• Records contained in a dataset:
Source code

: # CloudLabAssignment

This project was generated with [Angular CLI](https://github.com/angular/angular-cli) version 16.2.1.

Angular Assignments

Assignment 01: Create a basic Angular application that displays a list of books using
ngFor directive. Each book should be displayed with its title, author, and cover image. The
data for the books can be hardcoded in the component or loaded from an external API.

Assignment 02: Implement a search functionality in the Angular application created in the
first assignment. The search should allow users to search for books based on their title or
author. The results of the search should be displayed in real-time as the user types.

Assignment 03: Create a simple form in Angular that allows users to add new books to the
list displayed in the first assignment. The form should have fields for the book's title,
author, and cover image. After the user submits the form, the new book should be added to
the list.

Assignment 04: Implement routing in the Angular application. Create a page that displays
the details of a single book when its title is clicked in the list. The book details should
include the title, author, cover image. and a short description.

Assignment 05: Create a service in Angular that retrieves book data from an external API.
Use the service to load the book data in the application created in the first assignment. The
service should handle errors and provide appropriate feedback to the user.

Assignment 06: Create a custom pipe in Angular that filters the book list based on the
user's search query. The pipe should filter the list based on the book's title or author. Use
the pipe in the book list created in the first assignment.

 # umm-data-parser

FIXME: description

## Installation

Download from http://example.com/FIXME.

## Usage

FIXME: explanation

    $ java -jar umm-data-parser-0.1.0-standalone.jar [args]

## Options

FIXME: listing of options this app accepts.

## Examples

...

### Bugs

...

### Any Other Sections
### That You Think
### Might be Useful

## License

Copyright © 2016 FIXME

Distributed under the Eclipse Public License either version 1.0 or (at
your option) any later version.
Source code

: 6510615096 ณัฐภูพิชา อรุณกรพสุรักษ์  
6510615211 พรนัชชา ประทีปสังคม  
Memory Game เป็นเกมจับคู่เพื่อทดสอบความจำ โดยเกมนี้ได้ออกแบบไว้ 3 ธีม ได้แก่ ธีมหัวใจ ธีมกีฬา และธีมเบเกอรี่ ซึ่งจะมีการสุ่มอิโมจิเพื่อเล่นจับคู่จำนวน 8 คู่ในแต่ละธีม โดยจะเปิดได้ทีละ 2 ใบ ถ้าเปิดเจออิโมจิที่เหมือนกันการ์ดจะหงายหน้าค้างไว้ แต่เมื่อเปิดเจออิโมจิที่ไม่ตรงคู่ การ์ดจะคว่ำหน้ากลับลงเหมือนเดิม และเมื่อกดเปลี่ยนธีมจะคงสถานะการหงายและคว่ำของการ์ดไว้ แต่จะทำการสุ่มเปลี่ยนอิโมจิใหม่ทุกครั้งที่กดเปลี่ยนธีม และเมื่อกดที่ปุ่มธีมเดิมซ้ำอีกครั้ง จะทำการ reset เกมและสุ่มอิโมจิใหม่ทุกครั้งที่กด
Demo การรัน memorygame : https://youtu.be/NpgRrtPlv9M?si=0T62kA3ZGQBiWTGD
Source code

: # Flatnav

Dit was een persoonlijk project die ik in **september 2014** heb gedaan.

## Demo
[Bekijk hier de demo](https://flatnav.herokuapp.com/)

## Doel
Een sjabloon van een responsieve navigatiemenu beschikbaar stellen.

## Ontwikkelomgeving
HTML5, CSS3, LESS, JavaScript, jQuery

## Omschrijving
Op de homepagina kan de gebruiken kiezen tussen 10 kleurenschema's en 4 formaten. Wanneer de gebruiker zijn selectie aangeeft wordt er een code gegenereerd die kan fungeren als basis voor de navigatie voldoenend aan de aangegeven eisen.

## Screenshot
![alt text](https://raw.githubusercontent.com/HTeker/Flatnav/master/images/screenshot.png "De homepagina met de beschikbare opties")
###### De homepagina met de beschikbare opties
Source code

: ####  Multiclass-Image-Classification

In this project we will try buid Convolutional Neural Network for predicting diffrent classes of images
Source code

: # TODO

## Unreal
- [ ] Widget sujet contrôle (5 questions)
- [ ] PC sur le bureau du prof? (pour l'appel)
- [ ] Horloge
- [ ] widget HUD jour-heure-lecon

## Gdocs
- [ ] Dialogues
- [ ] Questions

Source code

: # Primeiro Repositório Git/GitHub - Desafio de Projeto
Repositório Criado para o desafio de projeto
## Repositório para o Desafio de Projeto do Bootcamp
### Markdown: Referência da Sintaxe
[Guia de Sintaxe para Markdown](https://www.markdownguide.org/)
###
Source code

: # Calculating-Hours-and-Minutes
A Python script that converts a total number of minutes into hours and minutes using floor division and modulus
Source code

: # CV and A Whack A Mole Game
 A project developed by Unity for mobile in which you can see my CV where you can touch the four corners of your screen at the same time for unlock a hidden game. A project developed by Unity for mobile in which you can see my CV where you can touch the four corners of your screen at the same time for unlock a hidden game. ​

• GOAL OF THE EXERCISE:
Search the records for the word "project". Copy every line that has it.

• ANSWER SPACE:
This project was generated with [Angular CLI](https://github.com/angular/angular-cli) version 16.2.1.
Dit was een persoonlijk project die ik in **september 2014** heb gedaan.
In this project we will try buid Convolutional Neural Network for predicting diffrent classes of images
 A project developed by Unity for mobile in which you can see my CV where you can touch the four corners of your screen at the same time for unlock a hidden game. A project developed by Unity for mobile in which you can see my CV where you can touch the four corners of your screen at the same time for unlock a hidden game. ​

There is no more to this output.